* _TASK TO CARRY OUT_: Below are some entries. Repeat exactly the lines from the one with "ஒருவர். அநாகுலன் என்ற" through the one with "Quick Reference Guide", and only those.

Stored data entries
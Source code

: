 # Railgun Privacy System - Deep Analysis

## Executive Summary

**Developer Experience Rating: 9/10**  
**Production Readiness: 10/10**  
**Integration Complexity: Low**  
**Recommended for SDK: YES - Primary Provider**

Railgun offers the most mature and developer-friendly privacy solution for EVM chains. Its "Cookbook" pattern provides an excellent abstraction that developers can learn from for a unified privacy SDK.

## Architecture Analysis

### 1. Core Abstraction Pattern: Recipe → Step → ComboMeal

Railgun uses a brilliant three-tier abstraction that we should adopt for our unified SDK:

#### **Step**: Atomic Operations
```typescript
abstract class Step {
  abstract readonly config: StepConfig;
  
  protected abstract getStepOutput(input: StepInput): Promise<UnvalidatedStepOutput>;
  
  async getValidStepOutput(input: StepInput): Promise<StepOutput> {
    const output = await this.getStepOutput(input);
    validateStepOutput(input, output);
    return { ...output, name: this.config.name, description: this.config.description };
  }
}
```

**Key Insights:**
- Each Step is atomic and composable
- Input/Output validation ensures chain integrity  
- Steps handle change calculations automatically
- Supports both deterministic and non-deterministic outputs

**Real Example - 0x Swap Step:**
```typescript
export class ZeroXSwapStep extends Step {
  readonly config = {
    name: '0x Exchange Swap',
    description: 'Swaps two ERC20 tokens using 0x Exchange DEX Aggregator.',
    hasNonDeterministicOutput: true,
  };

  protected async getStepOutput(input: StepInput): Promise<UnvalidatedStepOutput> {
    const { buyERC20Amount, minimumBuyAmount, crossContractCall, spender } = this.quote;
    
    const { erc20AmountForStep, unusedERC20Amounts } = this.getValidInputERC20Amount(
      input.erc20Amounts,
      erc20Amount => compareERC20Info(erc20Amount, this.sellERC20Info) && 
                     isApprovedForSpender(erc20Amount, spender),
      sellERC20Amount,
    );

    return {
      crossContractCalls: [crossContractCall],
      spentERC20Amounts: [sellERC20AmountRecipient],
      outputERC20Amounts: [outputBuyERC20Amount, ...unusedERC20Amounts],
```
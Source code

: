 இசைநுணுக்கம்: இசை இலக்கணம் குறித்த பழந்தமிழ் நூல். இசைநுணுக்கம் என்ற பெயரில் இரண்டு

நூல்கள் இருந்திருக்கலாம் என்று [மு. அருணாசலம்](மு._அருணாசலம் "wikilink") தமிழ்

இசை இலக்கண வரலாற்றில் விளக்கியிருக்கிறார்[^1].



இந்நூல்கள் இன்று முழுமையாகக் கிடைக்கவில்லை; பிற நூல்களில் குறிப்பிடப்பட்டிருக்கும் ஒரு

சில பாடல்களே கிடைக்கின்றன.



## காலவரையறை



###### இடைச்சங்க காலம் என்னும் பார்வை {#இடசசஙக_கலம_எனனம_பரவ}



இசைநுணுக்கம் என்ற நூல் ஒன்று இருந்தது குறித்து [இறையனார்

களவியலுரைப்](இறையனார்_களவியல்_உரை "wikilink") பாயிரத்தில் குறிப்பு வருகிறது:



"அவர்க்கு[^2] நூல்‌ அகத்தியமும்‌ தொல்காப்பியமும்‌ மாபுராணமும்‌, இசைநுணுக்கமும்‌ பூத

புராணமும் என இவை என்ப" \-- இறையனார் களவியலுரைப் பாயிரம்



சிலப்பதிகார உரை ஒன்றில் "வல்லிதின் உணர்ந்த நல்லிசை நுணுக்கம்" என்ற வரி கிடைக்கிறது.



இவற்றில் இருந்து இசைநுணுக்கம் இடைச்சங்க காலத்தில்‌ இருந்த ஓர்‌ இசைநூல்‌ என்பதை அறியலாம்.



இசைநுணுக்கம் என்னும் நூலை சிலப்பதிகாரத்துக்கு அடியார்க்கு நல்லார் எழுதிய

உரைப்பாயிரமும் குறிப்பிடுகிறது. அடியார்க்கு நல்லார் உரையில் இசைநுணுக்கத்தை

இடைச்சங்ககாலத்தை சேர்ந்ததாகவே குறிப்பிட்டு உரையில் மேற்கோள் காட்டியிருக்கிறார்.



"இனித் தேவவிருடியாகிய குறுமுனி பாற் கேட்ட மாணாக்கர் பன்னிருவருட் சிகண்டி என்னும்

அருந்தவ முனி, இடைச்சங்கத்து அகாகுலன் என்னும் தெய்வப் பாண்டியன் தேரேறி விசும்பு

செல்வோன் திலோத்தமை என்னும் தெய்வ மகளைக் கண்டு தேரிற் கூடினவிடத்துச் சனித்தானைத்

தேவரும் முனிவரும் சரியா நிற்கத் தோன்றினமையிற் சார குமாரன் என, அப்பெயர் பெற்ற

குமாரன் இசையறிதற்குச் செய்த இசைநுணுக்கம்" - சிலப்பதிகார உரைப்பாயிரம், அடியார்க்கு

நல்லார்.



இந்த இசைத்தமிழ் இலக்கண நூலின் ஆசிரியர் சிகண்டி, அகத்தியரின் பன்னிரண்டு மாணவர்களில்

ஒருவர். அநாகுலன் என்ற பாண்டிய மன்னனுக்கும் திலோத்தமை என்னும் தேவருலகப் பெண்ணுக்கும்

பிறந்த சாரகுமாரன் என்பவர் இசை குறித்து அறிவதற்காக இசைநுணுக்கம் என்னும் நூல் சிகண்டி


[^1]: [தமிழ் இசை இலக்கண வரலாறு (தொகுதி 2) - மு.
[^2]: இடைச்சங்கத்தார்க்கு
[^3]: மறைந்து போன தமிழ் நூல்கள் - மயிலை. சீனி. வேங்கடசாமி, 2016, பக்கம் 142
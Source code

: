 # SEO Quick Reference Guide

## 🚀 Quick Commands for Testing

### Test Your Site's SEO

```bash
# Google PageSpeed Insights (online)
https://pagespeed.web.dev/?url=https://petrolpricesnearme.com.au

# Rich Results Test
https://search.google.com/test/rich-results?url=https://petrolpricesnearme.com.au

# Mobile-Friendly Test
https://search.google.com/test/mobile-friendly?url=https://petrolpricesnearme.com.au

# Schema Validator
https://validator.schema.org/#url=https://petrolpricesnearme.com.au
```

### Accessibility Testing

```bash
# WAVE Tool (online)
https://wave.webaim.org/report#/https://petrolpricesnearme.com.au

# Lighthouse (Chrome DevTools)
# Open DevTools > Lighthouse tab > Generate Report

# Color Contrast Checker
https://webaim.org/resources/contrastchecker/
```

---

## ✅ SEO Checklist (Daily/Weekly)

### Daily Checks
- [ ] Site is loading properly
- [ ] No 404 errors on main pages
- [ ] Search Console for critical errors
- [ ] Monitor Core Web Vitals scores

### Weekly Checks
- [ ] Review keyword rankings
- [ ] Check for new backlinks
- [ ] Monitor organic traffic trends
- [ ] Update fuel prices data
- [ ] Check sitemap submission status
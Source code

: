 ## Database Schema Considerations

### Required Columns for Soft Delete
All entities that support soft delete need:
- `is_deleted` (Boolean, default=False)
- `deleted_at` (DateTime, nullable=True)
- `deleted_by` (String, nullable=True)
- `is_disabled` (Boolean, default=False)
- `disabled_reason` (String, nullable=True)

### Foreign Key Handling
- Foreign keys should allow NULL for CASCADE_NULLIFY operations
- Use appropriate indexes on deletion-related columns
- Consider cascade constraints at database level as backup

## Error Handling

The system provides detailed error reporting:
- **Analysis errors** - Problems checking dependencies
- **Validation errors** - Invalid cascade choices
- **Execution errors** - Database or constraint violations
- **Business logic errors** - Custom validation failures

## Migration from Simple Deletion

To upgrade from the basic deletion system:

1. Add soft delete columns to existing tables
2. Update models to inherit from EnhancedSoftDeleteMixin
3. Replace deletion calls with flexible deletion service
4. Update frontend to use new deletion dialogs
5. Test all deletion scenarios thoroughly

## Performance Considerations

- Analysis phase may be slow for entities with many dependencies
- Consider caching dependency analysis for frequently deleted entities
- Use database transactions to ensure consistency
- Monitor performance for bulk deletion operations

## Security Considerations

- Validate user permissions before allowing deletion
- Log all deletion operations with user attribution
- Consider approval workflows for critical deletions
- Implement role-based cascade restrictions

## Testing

* _ANSWER TO THE EXERCISE_:
ஒருவர். அநாகுலன் என்ற பாண்டிய மன்னனுக்கும் திலோத்தமை என்னும் தேவருலகப் பெண்ணுக்கும்

பிறந்த சாரகுமாரன் என்பவர் இசை குறித்து அறிவதற்காக இசைநுணுக்கம் என்னும் நூல் சிகண்டி


[^1]: [தமிழ் இசை இலக்கண வரலாறு (தொகுதி 2) - மு.
[^2]: இடைச்சங்கத்தார்க்கு
[^3]: மறைந்து போன தமிழ் நூல்கள் - மயிலை. சீனி. வேங்கடசாமி, 2016, பக்கம் 142
Source code

: # SEO Quick Reference Guide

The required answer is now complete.